PROBLEM TO SOLVE: Which lines in the data contain the word "three"? Please copy each of them.

Records contained in a dataset:
▼
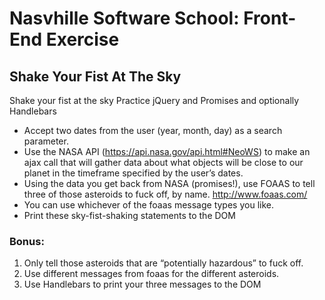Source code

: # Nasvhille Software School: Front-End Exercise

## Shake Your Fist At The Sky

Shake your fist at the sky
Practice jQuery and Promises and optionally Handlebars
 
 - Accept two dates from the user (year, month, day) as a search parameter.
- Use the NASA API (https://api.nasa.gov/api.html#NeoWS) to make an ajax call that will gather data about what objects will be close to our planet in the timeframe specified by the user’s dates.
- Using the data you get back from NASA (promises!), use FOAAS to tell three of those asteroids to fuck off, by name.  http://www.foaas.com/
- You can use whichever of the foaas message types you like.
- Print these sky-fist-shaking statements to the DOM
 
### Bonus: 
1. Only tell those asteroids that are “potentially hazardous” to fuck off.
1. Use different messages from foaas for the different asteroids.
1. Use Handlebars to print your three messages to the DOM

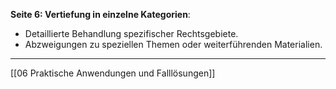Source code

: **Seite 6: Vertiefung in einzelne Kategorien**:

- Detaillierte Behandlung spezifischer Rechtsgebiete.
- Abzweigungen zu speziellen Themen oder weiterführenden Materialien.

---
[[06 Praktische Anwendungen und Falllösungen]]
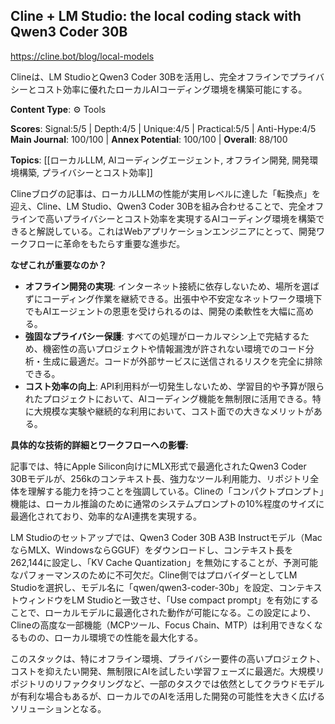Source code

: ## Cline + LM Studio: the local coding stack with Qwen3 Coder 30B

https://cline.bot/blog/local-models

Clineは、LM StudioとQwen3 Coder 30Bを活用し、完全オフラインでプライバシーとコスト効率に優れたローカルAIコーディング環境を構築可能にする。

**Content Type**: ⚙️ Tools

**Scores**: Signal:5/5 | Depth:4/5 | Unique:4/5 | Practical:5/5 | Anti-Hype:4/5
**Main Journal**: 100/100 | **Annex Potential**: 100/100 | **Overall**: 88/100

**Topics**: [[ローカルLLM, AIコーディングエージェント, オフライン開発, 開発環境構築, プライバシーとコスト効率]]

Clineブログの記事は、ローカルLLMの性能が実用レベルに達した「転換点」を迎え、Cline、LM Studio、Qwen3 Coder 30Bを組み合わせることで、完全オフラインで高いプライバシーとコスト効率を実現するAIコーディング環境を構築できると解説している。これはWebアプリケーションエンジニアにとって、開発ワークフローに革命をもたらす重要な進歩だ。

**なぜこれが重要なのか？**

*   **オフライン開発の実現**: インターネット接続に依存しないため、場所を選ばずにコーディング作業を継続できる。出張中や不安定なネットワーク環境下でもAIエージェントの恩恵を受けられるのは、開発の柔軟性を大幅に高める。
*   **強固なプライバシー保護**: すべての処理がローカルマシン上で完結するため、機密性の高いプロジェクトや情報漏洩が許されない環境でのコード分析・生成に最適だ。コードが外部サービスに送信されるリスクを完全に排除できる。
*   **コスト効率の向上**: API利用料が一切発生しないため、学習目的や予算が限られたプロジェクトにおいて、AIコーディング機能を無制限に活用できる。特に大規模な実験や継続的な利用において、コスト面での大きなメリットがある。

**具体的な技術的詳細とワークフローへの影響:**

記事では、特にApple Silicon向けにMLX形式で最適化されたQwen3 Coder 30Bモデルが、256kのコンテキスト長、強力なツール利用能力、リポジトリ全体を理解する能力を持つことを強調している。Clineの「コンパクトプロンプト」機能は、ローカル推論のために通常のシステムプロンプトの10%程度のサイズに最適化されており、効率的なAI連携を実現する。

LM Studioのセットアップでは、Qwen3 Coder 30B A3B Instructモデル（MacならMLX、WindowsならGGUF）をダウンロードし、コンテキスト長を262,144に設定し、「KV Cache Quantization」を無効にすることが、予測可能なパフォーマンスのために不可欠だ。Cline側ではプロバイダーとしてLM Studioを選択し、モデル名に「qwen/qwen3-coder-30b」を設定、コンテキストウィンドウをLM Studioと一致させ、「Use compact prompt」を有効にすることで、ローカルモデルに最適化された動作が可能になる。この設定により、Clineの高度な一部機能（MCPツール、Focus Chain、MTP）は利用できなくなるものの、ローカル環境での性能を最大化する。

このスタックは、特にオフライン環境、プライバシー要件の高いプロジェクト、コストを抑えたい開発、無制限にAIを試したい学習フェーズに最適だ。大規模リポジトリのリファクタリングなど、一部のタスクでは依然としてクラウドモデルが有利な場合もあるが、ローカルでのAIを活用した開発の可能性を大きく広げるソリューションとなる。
▲
WRITTEN SOLUTION:
- Using the data you get back from NASA (promises!), use FOAAS to tell three of those asteroids to fuck off, by name.  http://www.foaas.com/
1. Use Handlebars to print your three messages to the DOM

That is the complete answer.